**Plain-text document sources**.
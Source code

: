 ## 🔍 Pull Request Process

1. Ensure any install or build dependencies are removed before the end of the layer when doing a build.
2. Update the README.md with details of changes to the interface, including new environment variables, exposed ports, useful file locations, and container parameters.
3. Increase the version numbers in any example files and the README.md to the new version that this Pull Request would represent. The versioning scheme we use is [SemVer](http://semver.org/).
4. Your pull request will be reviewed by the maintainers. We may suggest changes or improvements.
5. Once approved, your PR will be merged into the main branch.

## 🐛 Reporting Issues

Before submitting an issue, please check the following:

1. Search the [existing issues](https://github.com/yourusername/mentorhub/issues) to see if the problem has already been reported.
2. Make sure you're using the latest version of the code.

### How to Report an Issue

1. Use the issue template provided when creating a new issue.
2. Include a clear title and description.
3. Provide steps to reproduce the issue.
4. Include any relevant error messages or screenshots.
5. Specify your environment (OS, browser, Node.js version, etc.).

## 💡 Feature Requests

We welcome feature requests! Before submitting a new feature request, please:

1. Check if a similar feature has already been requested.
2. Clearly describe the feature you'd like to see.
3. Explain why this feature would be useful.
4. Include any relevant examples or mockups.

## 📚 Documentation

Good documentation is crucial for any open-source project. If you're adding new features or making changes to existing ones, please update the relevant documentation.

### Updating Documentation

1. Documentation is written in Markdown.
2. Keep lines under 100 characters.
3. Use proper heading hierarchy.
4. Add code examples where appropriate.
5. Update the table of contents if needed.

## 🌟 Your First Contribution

==

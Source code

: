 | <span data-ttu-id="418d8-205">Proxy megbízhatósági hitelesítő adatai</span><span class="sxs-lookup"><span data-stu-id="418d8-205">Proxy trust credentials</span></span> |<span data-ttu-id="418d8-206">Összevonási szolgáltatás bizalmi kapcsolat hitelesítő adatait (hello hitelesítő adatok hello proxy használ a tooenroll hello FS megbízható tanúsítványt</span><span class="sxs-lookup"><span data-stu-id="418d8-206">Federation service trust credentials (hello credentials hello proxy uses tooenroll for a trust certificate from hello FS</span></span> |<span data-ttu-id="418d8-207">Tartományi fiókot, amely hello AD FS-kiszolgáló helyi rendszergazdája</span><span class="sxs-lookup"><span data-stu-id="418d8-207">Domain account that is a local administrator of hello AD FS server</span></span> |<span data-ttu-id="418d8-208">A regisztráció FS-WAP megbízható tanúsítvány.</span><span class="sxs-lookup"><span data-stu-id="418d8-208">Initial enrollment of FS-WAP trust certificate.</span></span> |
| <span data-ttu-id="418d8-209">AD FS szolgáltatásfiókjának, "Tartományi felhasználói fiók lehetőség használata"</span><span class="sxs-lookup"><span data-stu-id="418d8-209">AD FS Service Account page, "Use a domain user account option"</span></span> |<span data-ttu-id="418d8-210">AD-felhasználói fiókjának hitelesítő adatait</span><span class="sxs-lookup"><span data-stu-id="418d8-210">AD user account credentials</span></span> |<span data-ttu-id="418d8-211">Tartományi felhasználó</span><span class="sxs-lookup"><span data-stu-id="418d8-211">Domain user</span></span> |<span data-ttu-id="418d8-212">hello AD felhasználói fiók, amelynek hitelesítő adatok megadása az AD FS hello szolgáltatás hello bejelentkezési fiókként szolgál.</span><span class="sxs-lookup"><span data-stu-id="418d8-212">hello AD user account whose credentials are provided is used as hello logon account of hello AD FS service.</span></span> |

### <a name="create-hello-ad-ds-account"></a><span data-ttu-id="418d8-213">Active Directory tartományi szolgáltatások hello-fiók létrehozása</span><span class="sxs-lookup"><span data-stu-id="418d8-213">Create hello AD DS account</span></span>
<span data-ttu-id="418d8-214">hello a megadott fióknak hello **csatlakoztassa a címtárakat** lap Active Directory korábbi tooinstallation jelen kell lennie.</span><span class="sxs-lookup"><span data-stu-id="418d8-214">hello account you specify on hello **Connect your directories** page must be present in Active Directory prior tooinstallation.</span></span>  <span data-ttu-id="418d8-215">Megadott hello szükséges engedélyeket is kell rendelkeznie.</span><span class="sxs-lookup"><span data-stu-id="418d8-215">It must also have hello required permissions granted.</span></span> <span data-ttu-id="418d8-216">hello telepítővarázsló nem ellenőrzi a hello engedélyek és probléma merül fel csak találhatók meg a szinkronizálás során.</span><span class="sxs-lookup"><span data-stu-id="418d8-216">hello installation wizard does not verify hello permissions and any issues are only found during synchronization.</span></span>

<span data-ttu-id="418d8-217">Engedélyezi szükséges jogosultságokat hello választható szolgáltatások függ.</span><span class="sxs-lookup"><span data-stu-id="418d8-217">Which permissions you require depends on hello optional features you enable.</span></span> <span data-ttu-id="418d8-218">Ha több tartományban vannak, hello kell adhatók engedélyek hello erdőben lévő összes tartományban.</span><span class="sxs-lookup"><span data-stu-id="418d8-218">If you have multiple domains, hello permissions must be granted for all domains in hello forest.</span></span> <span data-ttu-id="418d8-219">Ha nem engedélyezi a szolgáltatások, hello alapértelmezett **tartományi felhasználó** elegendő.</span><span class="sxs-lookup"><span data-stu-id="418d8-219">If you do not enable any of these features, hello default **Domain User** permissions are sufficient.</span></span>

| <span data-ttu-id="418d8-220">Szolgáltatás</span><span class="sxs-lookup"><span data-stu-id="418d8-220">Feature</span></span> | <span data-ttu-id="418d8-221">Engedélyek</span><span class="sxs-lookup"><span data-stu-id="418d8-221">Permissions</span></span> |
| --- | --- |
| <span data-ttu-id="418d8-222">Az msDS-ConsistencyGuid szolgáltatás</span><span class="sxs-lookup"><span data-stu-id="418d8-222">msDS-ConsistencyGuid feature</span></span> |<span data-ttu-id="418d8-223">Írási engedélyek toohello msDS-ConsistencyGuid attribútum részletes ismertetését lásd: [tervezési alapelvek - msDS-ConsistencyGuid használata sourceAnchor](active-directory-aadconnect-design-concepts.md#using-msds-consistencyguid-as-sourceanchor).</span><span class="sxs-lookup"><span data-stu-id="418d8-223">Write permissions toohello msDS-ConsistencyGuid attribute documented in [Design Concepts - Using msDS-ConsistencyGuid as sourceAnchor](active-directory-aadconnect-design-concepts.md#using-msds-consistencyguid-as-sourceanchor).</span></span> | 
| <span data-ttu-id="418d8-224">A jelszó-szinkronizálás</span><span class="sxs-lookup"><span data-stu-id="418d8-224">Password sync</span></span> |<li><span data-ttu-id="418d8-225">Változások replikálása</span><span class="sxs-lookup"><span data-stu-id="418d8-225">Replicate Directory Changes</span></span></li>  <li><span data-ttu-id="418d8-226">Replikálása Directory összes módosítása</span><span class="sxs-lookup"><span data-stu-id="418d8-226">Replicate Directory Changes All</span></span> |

---

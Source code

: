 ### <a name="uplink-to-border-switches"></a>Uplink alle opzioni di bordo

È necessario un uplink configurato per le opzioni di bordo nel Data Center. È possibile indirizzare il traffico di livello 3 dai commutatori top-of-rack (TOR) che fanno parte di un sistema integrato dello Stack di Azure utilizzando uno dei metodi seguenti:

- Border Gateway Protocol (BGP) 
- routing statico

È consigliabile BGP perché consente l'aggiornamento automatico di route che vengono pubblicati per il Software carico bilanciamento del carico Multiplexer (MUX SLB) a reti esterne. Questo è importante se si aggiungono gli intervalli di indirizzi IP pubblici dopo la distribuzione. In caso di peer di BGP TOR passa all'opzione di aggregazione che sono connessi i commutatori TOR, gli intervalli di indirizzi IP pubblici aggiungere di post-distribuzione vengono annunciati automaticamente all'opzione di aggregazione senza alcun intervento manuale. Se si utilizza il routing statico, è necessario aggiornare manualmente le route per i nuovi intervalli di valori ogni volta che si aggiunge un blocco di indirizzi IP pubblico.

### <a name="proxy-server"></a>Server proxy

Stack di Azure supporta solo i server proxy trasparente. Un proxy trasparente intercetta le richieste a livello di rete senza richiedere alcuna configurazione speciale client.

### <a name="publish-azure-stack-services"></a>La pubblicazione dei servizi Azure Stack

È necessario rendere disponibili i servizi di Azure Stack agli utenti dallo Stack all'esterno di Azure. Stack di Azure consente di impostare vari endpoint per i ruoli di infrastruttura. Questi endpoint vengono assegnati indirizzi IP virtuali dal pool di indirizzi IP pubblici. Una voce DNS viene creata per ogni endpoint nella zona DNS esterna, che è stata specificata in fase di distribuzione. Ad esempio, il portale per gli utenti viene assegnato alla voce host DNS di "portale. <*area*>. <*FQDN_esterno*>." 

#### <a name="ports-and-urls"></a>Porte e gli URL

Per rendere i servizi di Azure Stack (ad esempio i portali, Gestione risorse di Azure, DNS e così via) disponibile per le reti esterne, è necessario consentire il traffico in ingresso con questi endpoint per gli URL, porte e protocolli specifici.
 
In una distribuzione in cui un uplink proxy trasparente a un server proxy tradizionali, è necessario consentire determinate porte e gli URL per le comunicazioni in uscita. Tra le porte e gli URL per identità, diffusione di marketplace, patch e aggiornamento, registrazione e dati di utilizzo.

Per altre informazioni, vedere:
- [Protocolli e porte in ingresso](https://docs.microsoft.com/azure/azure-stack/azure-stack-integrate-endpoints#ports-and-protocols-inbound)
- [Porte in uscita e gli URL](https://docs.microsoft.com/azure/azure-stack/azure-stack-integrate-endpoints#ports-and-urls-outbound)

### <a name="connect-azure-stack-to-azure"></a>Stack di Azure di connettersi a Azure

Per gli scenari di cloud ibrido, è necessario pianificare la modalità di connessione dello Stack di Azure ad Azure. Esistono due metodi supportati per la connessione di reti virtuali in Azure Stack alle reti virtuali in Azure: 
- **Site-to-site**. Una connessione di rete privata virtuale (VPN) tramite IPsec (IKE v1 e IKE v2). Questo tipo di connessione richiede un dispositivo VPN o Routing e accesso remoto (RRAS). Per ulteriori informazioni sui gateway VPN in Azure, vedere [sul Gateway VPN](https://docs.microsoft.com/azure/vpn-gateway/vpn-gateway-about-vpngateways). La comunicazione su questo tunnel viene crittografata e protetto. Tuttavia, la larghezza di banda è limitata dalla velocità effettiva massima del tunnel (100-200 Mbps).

**Assignment**.
Every line from the line containing "5. Update the table of contents if needed." through the line containing "## 🌟 Your First Contribution" in the records above must be retyped exactly. Leave out the rest.

**Response to this exercise**.
5. Update the table of contents if needed.

## 🌟 Your First Contribution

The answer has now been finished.